With bottles of mosquito repellent in hand, 120 grassroots volunteers went door to door in Jurong East yesterday.
Jurong East is home to three active dengue clusters, the largest in Jurong East Street 13 with 34 cases. One cluster in Street 21 has four cases while a third in Street 24 has three. But many residents do not know that they live in such clusters.
"The awareness is surprisingly low," said Ms Grace Fu, MP for Yuhua SMC, who led the the volunteers as they covered close to 100 blocks of flats yesterday.
Ms Fu, who is also Minister for Culture, Community and Youth, said they were spurred into action after eight new cases were reported recently. She appealed to grassroots volunteers at the exercise to tell their friends and neighbours about dengue risks, and help monitor the situation on the ground.
National Environment Agency statistics show that most cases of mosquito breeding happen in homes. From March 14, all home owners will be fined $200 if mosquitoes are found breeding in their homes. Previously, only home owners in dengue clusters were fined.
But this will not be the key message from volunteers to residents.
Ms Fu said: "We want the residents to do the right thing to protect themselves. We don't like fines to be the reason."
The number of new dengue cases reported in the week ending Feb 27 was 512, down from 590 the week before.
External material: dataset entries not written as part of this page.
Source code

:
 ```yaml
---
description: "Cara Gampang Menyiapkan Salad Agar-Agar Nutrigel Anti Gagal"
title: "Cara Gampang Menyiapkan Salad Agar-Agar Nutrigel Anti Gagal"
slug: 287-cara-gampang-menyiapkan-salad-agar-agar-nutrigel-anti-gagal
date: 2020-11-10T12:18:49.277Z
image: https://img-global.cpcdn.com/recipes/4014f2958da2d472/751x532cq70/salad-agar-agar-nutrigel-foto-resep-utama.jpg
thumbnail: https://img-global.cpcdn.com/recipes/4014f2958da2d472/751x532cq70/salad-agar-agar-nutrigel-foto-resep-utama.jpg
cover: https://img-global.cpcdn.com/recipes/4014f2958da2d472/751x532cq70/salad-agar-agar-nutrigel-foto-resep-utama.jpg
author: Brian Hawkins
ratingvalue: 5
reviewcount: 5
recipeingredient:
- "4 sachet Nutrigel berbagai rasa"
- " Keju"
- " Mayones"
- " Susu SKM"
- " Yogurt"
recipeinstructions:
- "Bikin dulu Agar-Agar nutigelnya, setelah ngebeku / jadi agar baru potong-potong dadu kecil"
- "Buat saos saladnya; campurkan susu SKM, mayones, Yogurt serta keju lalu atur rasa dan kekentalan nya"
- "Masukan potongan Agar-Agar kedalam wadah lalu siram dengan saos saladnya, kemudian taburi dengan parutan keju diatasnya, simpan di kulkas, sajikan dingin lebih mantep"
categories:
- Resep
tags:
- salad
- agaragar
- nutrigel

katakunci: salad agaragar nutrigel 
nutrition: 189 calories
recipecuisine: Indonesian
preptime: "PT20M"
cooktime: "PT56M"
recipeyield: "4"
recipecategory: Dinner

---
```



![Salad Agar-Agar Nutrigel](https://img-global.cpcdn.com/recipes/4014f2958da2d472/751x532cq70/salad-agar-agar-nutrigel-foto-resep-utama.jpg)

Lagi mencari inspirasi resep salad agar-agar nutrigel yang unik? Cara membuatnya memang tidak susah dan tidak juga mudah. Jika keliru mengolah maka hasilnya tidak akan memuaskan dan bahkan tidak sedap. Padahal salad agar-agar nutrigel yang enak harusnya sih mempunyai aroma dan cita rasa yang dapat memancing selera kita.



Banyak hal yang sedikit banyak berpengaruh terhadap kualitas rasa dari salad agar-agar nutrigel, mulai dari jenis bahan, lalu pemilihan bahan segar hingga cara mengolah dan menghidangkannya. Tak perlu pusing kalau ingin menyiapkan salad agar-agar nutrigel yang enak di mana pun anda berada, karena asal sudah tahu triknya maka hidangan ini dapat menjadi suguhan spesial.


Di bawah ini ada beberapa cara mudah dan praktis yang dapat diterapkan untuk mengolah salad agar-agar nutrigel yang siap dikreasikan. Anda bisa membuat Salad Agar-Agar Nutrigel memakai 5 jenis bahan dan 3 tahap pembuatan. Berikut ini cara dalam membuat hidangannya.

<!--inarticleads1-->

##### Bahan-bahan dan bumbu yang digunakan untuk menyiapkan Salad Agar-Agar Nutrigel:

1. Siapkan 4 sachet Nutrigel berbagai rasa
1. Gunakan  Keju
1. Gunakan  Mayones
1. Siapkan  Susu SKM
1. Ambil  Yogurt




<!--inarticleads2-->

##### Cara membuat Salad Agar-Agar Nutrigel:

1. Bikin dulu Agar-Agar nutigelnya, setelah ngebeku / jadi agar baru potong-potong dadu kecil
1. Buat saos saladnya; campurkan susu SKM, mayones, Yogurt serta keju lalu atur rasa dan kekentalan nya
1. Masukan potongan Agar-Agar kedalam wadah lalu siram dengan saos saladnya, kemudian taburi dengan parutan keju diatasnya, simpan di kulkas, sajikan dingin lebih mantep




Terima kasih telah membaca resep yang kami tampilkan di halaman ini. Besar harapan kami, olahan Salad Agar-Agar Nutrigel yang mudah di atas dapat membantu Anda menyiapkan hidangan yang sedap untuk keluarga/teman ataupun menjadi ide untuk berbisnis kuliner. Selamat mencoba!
Since Jan 3, 4,812 people have been infected. Two have died.
Last month, the NEA warned that the total number of cases this year could surpass 30,000, exceeding the record 22,170 cases in 2013.
Housewife Sahimah Basari, 64, who lives in Jurong East Street 21, said she makes sure she overturns all her pails to prevent the accumulation of stagnant water.
Her neighbour, student Rachel Tan, 17, said her family has stocked up on mosquito repellent.
"I'm especially worried because I am very prone to mosquito bites. Nowadays, I will spray mosquito repellent on myself before I leave my house," she said.